- _What you have to do_
Write out each record a second time, exactly.

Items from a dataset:
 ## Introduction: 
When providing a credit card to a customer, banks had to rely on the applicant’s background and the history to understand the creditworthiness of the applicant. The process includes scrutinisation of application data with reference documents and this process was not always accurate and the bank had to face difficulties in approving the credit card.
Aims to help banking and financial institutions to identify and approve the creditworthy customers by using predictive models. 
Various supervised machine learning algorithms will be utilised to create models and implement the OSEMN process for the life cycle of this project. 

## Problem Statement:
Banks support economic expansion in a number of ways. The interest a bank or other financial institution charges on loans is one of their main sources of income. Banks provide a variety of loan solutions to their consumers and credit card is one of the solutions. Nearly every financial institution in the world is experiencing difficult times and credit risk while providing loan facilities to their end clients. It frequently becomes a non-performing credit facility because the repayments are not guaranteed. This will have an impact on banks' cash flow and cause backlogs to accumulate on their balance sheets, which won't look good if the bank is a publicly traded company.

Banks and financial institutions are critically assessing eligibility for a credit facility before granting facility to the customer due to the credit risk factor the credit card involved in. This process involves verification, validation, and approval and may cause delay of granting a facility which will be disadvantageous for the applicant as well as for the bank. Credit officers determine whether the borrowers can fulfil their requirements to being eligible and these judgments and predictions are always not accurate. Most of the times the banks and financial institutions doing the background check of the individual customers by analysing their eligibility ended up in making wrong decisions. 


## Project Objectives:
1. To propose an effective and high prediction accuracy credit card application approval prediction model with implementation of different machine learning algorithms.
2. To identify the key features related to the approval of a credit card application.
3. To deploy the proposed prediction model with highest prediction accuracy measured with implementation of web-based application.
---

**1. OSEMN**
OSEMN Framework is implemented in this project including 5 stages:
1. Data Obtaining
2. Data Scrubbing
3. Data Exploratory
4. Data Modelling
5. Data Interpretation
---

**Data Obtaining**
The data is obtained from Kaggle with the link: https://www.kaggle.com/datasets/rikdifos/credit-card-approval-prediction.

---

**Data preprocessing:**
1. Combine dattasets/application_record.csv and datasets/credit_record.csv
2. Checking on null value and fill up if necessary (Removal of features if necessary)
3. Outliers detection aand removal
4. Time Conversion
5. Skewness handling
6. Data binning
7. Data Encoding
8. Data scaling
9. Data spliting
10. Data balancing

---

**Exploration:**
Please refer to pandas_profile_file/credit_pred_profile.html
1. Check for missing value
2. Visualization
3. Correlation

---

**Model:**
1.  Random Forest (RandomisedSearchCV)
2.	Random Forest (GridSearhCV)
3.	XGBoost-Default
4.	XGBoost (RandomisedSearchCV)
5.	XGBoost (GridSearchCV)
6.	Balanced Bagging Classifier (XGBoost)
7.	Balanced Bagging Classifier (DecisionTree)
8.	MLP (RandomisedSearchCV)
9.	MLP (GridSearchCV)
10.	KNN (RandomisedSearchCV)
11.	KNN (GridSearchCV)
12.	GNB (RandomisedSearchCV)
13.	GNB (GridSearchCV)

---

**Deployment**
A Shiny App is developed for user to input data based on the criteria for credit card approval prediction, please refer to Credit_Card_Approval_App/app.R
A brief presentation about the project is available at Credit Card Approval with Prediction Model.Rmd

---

- _Answer area_
 ## Introduction: 
When providing a credit card to a customer, banks had to rely on the applicant’s background and the history to understand the creditworthiness of the applicant. The process includes scrutinisation of application data with reference documents and this process was not always accurate and the bank had to face difficulties in approving the credit card.
Aims to help banking and financial institutions to identify and approve the creditworthy customers by using predictive models. 
Various supervised machine learning algorithms will be utilised to create models and implement the OSEMN process for the life cycle of this project. 

## Problem Statement:
Banks support economic expansion in a number of ways. The interest a bank or other financial institution charges on loans is one of their main sources of income. Banks provide a variety of loan solutions to their consumers and credit card is one of the solutions. Nearly every financial institution in the world is experiencing difficult times and credit risk while providing loan facilities to their end clients. It frequently becomes a non-performing credit facility because the repayments are not guaranteed. This will have an impact on banks' cash flow and cause backlogs to accumulate on their balance sheets, which won't look good if the bank is a publicly traded company.

Banks and financial institutions are critically assessing eligibility for a credit facility before granting facility to the customer due to the credit risk factor the credit card involved in. This process involves verification, validation, and approval and may cause delay of granting a facility which will be disadvantageous for the applicant as well as for the bank. Credit officers determine whether the borrowers can fulfil their requirements to being eligible and these judgments and predictions are always not accurate. Most of the times the banks and financial institutions doing the background check of the individual customers by analysing their eligibility ended up in making wrong decisions. 


## Project Objectives:
1. To propose an effective and high prediction accuracy credit card application approval prediction model with implementation of different machine learning algorithms.
2. To identify the key features related to the approval of a credit card application.
3. To deploy the proposed prediction model with highest prediction accuracy measured with implementation of web-based application.
---

**1. OSEMN**
OSEMN Framework is implemented in this project including 5 stages:
1. Data Obtaining
2. Data Scrubbing
3. Data Exploratory
4. Data Modelling
5. Data Interpretation
---

**Data Obtaining**
The data is obtained from Kaggle with the link: https://www.kaggle.com/datasets/rikdifos/credit-card-approval-prediction.

---

**Data preprocessing:**
1. Combine dattasets/application_record.csv and datasets/credit_record.csv
2. Checking on null value and fill up if necessary (Removal of features if necessary)
3. Outliers detection aand removal
4. Time Conversion
5. Skewness handling
6. Data binning
7. Data Encoding
8. Data scaling
9. Data spliting
10. Data balancing

---

**Exploration:**
Please refer to pandas_profile_file/credit_pred_profile.html
1. Check for missing value
2. Visualization
3. Correlation

---

**Model:**
1.  Random Forest (RandomisedSearchCV)
2.	Random Forest (GridSearhCV)
3.	XGBoost-Default
4.	XGBoost (RandomisedSearchCV)
5.	XGBoost (GridSearchCV)
6.	Balanced Bagging Classifier (XGBoost)
7.	Balanced Bagging Classifier (DecisionTree)
8.	MLP (RandomisedSearchCV)
9.	MLP (GridSearchCV)
10.	KNN (RandomisedSearchCV)
11.	KNN (GridSearchCV)
12.	GNB (RandomisedSearchCV)
13.	GNB (GridSearchCV)

---

**Deployment**
A Shiny App is developed for user to input data based on the criteria for credit card approval prediction, please refer to Credit_Card_Approval_App/app.R
A brief presentation about the project is available at Credit Card Approval with Prediction Model.Rmd

---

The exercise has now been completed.